10 June 2011

A Lionel Shapiro Cover Cavalcade

Either you hit the jackpot or get nowhere. There are much better writers than myself who can't even get to first base for coffee money.
– Lionel Shapiro, 1956
Having endured all 351 pages of The Sixth of June, I doubt I'll ever find the strength to open another Lionel Shapiro book – but if I do, A Star Danced, Gertrude Lawrence's 1945 "autobiography" will be the one. The English chanteuse maintained that the words were her own, but credit really belongs to Lionel Shapiro, ghostwriter.

A Star Danced was not the war correspondent's first book. The previous year saw They Left the Back Door Open, a rushed, but worthwhile piece of reportage on the Allies in Italy.

Shapiro turned next to fiction with The Sealed Verdict (Doubleday, 1947), "the tale of Major Lashley, whose reward for his brilliant and successful prosecution of a German war criminal was an official commendation... and an unexplainable feeling of guilt." One 1948 wire service story puts the first printing at 250,000, while another reports that Paramount had paid as much as US$200,000 for the rights. Though Walter Winchell thought The Sealed Verdict had the makings of an important film, no one was particularly taken by the results. The Bantam movie tie-in, which was never reprinted, marks the last time the novel saw print.

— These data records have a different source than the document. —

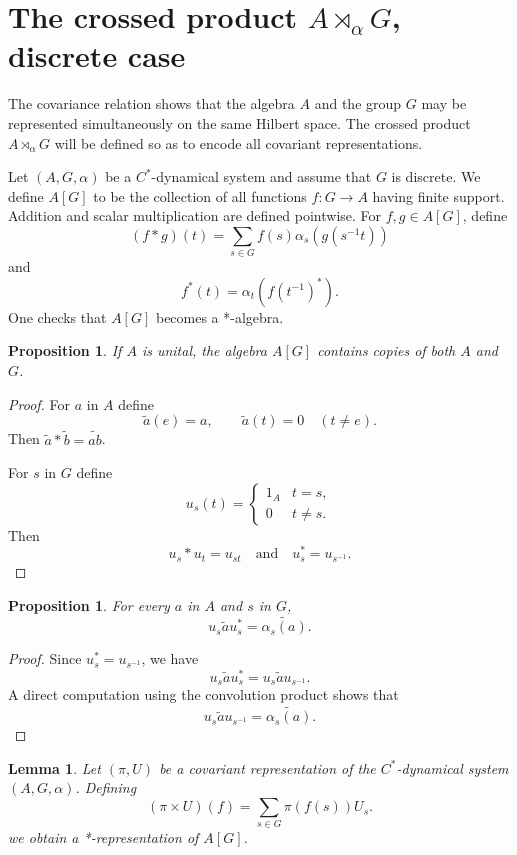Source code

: \documentclass{book}
\newtheorem{lemma}[definition]{Lemma}
\newtheorem{proposition}[definition]{Proposition}
\begin{document}
\section{The crossed product \texorpdfstring{\(A\rtimes_\alpha G\)}{Ax alpha G}, discrete case}
The covariance relation shows that the algebra \(A\) and
the group \(G\) may be represented simultaneously on the
same Hilbert space.
The crossed product \(A\rtimes_\alpha G\) will be defined
so as to encode all covariant representations.\par
Let \((A,G,\alpha)\) be a \(C^*\)-dynamical system and assume
that \(G\) is discrete.
We define \(A[G]\) to be the collection of all functions
\(f:G\to A\) having finite support.
Addition and scalar multiplication are defined pointwise.
For \(f,g\in A[G]\), define
\[(f*g)(t)
=
\sum_{s\in G}
f(s)\alpha_s(g(s^{-1}t))\]
and
\[f^*(t)
=
\alpha_t(f{(t^{-1})}^*).
\]
One checks that \(A[G]\) becomes a *-algebra.
\begin{proposition}
  If \(A\) is unital, the algebra \(A[G]\) contains copies of both \(A\) and \(G\).
\end{proposition}
\begin{proof}
  For \(a\) in \(A\) define
  \[
  \tilde a(e)=a,
  \qquad
  \tilde a(t)=0
  \quad(t\neq e).
  \]
  Then
  \(\tilde a*\tilde b=\widetilde{ab}\).\par
  For \(s\) in \(G\) define
  \[
  u_s(t)
  =
  \begin{cases}
  1_A & t=s,\\
  0 & t\neq s.
  \end{cases}
  \]
  Then
  \[u_s*u_t=u_{st}
  \quad\text{and}\quad
  u_s^*=u_{s^{-1}}.\]
\end{proof}
\begin{proposition}
  For every \(a\) in \(A\) and \(s\) in \(G\),
  \[u_s\tilde a u_s^*
  =
  \widetilde{\alpha_s(a)}.\]
\end{proposition}
\begin{proof}
  Since
  \(u_s^*=u_{s^{-1}}\), we have
  \[
  u_s\tilde a u_s^*
  =
  u_s\tilde a u_{s^{-1}}.
  \]
  A direct computation using the convolution product shows that
  \[
  u_s\tilde a u_{s^{-1}}
  =
  \widetilde{\alpha_s(a)}.\]
\end{proof}
\begin{lemma}
  Let \((\pi,U)\) be a covariant representation of the \(C^*\)-dynamical system \((A,G,\alpha)\). Defining \[(\pi\times U)(f)
  =
  \sum_{s\in G}
  \pi(f(s))U_s.\] 
  we obtain a *-representation of \(A[G]\). 
\end{lemma}
\end{document}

For Winchell, Torch for a Dark Journey (Doubleday, 1950) was "better than his first click The Sealed Verdict," but this time Hollywood didn't come calling. However, the novel did make it to the small screen in a 1950 Philco Television Playhouse broadcast. A California bookseller currently lists a souvenir of the effort, an inscribed copy of the first edition:
Signed for Delbert Mann - to whom I am greatly indebted for an incisive job of direction in the first dramatization of this book - and for whom I confidently predict an immense future in the world of dramatic arts. Lionel Shapiro, Nov. 24, 1950.
Mann was director of the television adaptation. His future in the world of dramatic arts wasn't exactly immense, but he did win the 1955 Best Director Oscar for Marty. And the further dramatizations? Still we wait.

Published in 1951, the Bantam edition enjoyed no second printing, though the uncredited cover image was recycled for by Corgi three years later.

Seen here through the fog of war in 1958, what Doubleday peddled as "a truly tender love story", Fontana pitches as a blood and guts war novel. In fact, The Sixth of June has just one battle scene, and it barely covers ten pages. Did I mention there are 351 pages in all? I read them all.